Nicole’s Notes – Helpful Tips on How Stuff Works

Post

URLs and Nav Terms

URLs are created from nav terms, not the page titles. So, if you see a “-0″ that means there is a duplicate nav term somewhere in the system. Even if you delete the original nav term, the system will still think there’s a duplicate. Best thing to do is to re-order the nav term under “manage nav terms” and not create a new one if it’s exactly the same naming. This can be a problem for us since we have three pages of nav terms and you can’t scrol a nav term from page 3 to page 2. To solve this, you can move the term to level 2 and then level 1 and then where you want it.
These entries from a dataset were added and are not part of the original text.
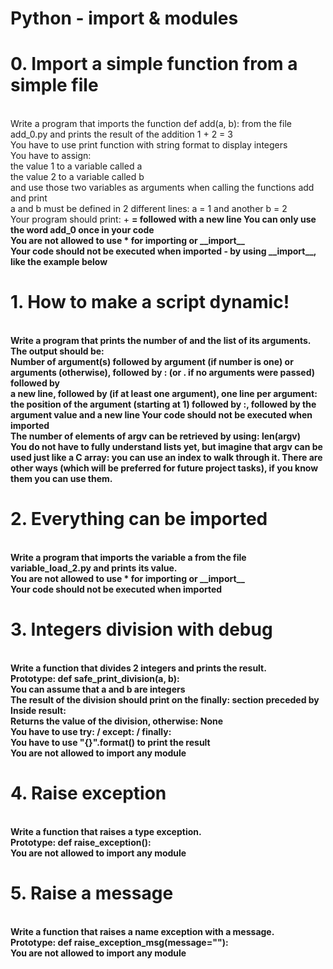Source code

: <h1><strong>Python - import & modules</strong></h1>
<h1>0. Import a simple function from a simple file</h1>
<br>
Write a program that imports the function def add(a, b): from the file add_0.py and prints the result of the addition 1 + 2 = 3
<br>
You have to use print function with string format to display integers<br>
You have to assign:<br>
the value 1 to a variable called a<br>
the value 2 to a variable called b<br>
and use those two variables as arguments when calling the functions add and print<br>
a and b must be defined in 2 different lines: a = 1 and another b = 2<br>
Your program should print: <a value> + <b value> = <add(a, b) value> followed with a new line
You can only use the word add_0 once in your code<br>
You are not allowed to use * for importing or __import__<br>
Your code should not be executed when imported - by using __import__, like the example below
<br>
<h1>1. How to make a script dynamic!</h1>
<br>
Write a program that prints the number of and the list of its arguments.
<br>
The output should be:<br>
Number of argument(s) followed by argument (if number is one) or arguments (otherwise), followed by
: (or . if no arguments were passed) followed by<br>
a new line, followed by (if at least one argument),
one line per argument:<br>
the position of the argument (starting at 1) followed by :, followed by the argument value and a new line
Your code should not be executed when imported<br>
The number of elements of argv can be retrieved by using: len(argv)<br>
You do not have to fully understand lists yet, but imagine that argv can be used just like a C array: you can use an index to walk through it. There are other ways (which will be preferred for future project tasks), if you know them you can use them.<br>
<h1>2. Everything can be imported</h1><br>
Write a program that imports the variable a from the file variable_load_2.py and prints its value.
<br>
You are not allowed to use * for importing or __import__<br>
Your code should not be executed when imported<br>
<h1>3. Integers division with debug</h1>
<br>
Write a function that divides 2 integers and prints the result.
<br>
Prototype: def safe_print_division(a, b):<br>
You can assume that a and b are integers<br>
The result of the division should print on the finally: section preceded by Inside result:<br>
Returns the value of the division, otherwise: None<br>
You have to use try: / except: / finally:<br>
You have to use "{}".format() to print the result<br>
You are not allowed to import any module<br>
<h1>4. Raise exception</h1>
<br>
Write a function that raises a type exception.
<br>
Prototype: def raise_exception():<br>
You are not allowed to import any module<br>
<h1>5. Raise a message</h1>
<br>
Write a function that raises a name exception with a message.
<br>
Prototype: def raise_exception_msg(message=""):<br>
You are not allowed to import any module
DD is aware of this challenge.

Duplicate Page Titles

If there are more than one page title for an overview (duplicate pages), you click overview and reorder. Then you can delete the duplicates. If you leave them, they will still be accessible via search. Only one overview and the most recent one can be assigned to a nav term.

Bundled Content

You can assign a “post” or any other post type to a “post” by using the bundled content feature.
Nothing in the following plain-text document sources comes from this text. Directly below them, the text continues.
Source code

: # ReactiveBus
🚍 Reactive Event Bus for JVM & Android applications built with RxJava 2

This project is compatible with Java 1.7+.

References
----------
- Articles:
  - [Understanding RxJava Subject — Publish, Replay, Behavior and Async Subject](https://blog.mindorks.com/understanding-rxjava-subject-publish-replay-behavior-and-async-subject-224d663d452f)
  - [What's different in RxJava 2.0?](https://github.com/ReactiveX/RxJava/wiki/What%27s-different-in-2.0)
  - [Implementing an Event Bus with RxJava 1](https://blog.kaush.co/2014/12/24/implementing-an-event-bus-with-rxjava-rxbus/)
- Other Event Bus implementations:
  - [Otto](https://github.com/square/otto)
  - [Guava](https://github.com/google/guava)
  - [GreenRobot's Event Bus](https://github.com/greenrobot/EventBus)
However, you cannot use the bundled content feature for an “overview,” which is a nav term page. Instead, you’d just assign the post to the overview page. It would display under the page just like bundled content.

See example of bundled content below. I bundled a “post,” an “overview,” and a “pod” to this page, which is a post. The bundled content appears under the header “Related Content.”

Related Links

The “related link” feature is used for external links to related content and/or resources. It shows up on the right side of the page under the header “Related Links.”

Images

The full width is 830 pixels. If you float the image left or right, it will automatically reduce to 415 pixels. If you want a different width, you can assign a different width percentage. The image of Peaches below is reduced to 75% of the original width and the caption is positioned right.

Change multiple items: width and position (with or without caption)

List the image tag, followed by the width and position/caption 

 

Examples: 

            [image:#, w75 image left]

            [image:#, w75 image caption-right]

            [image:#, w75 image left caption-right]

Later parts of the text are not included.